The North American tree-ring fire-scar networkMargolis, Ellis Q.; Guiterman, Christopher H.; Chavardes, Raphael D.; Coop, Jonathan D.; Copes-Gerbitz, Kelsey; Dawe, Denyse A.; Falk, Donald A.; Johnston, James D.; Larson, Evan; Li, Hang; Marschall, Joseph M.; Naficy, Cameron E.; Naito, Adam T.; Parisien, Marc-Andre; Parks, Sean A.; Portier, Jeanne; Poulos, Helen M.; Robertson, Kevin M.; Speer, James H.; Stambaugh, Michael;
Show more authors
Fire regimes in North American forests are diverse and modern fire records are often too short to capture important patterns, trends, feedbacks, and drivers of variability. Tree-ring fire scars provide valuable perspectives on fire regimes, including centuries-long records of fire year, season, frequency, severity, and size. Here, we introduce the newly compiled North American tree-ring fire-scar network (NAFSN), which contains 2562 sites, >37,000 fire-scarred trees, and covers large parts of North America. We investigate the NAFSN in terms of geography, sample depth, vegetation, topography, climate, and human land use. Fire scars are found in most ecoregions, from boreal forests in northern Alaska and Canada to subtropical forests in southern Florida and Mexico. The network includes 91 tree species, but is dominated by gymnosperms in the genus Pinus. Fire scars are found from sea level to >4000-m elevation and across a range of topographic settings that vary by ecoregion. Multiple regions are densely sampled (e.g., >1000 fire-scarred trees), enabling new spatial analyses such as reconstructions of area burned. To demonstrate the potential of the network, we compared the climate space of the NAFSN to those of modern fires and forests; the NAFSN spans a climate space largely representative of the forested areas in North America, with notable gaps in warmer tropical climates.
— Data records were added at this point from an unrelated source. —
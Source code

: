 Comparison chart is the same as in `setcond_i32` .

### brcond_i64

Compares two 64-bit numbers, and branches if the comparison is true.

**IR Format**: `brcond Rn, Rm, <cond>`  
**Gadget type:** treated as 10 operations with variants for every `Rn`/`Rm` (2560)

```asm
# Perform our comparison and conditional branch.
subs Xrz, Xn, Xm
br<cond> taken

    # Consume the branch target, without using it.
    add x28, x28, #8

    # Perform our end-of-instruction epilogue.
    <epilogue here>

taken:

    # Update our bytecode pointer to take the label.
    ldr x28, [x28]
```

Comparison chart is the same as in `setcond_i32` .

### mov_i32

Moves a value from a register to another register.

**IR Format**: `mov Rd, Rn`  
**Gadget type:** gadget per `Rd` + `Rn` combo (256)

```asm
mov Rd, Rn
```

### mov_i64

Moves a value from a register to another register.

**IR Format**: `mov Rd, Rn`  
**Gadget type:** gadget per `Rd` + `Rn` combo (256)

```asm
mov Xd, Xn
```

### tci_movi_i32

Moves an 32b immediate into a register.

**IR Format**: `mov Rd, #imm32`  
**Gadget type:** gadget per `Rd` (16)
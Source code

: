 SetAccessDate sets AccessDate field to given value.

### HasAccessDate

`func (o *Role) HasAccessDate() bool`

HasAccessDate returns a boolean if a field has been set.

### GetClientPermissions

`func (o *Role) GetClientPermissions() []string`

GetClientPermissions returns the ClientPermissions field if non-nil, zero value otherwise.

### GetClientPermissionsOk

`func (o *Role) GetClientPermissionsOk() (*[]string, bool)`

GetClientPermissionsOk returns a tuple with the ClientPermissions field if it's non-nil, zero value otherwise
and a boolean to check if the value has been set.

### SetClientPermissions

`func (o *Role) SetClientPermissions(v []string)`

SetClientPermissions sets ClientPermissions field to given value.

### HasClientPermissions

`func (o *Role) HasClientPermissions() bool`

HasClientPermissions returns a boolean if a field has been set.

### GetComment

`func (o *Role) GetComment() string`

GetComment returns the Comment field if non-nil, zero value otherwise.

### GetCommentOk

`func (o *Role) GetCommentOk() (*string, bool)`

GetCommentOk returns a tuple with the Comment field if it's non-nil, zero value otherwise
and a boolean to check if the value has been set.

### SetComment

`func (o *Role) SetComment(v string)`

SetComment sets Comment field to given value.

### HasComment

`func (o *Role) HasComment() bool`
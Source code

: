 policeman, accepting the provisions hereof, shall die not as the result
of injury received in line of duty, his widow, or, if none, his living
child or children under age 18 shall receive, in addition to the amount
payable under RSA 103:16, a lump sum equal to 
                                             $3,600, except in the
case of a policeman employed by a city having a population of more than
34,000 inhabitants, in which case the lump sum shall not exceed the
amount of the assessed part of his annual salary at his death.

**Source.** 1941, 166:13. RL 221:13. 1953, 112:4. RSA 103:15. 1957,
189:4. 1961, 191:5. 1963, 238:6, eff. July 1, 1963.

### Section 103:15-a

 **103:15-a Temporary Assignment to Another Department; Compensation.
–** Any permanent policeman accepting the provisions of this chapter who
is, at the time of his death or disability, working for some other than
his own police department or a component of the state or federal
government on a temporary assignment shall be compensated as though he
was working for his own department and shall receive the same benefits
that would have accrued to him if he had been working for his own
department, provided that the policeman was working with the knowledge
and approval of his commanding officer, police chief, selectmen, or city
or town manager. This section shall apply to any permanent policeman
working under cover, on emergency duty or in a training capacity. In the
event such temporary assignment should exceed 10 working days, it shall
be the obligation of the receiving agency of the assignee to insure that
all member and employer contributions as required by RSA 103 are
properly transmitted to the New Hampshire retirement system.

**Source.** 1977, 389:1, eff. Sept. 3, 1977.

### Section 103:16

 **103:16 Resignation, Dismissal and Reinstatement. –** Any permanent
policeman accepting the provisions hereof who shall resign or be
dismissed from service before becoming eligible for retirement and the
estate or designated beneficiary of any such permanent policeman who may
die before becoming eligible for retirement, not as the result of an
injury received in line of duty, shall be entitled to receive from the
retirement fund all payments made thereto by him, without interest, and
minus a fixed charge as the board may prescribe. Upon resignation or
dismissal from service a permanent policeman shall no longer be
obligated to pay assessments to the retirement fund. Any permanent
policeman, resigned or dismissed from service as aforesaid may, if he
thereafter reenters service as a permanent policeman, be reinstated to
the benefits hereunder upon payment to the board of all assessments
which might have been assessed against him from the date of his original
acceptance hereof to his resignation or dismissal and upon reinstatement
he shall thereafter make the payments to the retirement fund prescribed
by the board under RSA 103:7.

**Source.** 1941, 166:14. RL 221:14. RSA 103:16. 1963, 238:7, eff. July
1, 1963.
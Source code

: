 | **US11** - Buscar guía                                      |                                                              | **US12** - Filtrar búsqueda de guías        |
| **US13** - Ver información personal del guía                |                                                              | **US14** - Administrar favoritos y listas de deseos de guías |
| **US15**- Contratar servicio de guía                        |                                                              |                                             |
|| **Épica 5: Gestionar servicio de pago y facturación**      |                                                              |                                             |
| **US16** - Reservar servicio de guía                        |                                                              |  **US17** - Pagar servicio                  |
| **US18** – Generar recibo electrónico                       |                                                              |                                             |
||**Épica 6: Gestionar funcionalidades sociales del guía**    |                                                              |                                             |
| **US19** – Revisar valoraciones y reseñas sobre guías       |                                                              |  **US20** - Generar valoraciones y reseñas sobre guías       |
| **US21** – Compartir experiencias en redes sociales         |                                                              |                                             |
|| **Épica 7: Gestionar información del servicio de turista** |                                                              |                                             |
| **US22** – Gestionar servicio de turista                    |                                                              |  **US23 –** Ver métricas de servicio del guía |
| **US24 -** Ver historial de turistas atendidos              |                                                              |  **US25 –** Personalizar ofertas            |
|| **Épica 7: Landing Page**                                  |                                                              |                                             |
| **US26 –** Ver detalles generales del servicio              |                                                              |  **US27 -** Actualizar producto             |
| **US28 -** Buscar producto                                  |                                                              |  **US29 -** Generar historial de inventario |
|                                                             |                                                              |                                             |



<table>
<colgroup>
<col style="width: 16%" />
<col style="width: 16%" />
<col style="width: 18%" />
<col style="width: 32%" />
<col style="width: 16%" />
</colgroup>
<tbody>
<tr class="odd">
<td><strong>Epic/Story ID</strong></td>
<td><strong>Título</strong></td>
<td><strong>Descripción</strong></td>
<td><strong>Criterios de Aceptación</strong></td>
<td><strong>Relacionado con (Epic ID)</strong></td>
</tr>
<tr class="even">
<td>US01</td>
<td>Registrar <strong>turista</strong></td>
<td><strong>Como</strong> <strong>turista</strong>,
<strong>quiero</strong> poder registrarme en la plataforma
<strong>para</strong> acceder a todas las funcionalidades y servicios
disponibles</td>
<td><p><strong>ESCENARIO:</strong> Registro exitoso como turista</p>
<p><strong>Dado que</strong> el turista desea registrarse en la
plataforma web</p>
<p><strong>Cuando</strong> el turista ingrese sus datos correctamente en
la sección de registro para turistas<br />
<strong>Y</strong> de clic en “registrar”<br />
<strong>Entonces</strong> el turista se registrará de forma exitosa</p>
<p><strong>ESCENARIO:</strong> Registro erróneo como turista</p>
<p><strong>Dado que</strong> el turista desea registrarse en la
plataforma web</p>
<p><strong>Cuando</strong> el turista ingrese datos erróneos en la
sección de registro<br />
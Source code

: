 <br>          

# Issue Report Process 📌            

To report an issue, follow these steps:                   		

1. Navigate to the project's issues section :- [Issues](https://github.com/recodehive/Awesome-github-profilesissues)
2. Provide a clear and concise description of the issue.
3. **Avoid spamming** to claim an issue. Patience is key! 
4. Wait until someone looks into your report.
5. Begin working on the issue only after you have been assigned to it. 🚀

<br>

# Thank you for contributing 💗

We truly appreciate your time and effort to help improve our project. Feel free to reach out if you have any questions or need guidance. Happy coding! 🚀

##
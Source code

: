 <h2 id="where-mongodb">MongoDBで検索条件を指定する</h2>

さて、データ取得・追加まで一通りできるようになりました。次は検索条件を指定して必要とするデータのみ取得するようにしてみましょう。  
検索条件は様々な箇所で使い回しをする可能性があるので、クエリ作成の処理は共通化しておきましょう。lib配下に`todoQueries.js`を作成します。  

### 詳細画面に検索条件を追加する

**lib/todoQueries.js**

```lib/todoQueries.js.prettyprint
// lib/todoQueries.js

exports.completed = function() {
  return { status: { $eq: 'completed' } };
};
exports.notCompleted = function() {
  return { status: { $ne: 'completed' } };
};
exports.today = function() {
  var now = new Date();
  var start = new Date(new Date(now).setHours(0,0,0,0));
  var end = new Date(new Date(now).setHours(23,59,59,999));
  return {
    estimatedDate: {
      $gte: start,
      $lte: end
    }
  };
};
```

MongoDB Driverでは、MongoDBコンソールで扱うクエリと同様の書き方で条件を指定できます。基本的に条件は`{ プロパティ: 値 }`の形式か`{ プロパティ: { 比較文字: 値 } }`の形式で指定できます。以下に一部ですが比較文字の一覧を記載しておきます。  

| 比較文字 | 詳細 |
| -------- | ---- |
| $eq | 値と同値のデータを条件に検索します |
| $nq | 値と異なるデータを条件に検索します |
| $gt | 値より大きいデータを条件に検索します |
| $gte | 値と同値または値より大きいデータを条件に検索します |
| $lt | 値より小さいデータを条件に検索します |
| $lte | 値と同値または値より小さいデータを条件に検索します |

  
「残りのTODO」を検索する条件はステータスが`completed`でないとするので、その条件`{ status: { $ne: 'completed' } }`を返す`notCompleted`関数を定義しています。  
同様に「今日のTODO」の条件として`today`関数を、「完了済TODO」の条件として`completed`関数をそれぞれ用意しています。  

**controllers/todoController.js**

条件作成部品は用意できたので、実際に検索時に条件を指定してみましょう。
Modern fires are burning in similar climate spaces as historical fires, but disproportionately in warmer regions compared to the historical record, possibly related to under-sampling of warm subtropical forests or supporting observations of changing fire regimes. The historical influence of Indigenous and non-Indigenous human land use on fire regimes varies in space and time. A 20th century fire deficit associated with human activities is evident in many regions, yet fire regimes characterized by frequent surface fires are still active in some areas (e.g., Mexico and the southeastern United States). These analyses provide a foundation and framework for future studies using the hundreds of thousands of annually- to sub-annually-resolved tree-ring records of fire spanning centuries, which will further advance our understanding of the interactions among fire, climate, topography, vegetation, and humans across North America.
climate; dendrochronology; fire regime; fire scar; humans; pyrogeography; surface fires; synthesis; topography; tree ring; wildfire
Published inEcosphere 2022, volume: 13, number: 7, article number: e4159
UKÄ Subject classification
URI (permanent link to this page)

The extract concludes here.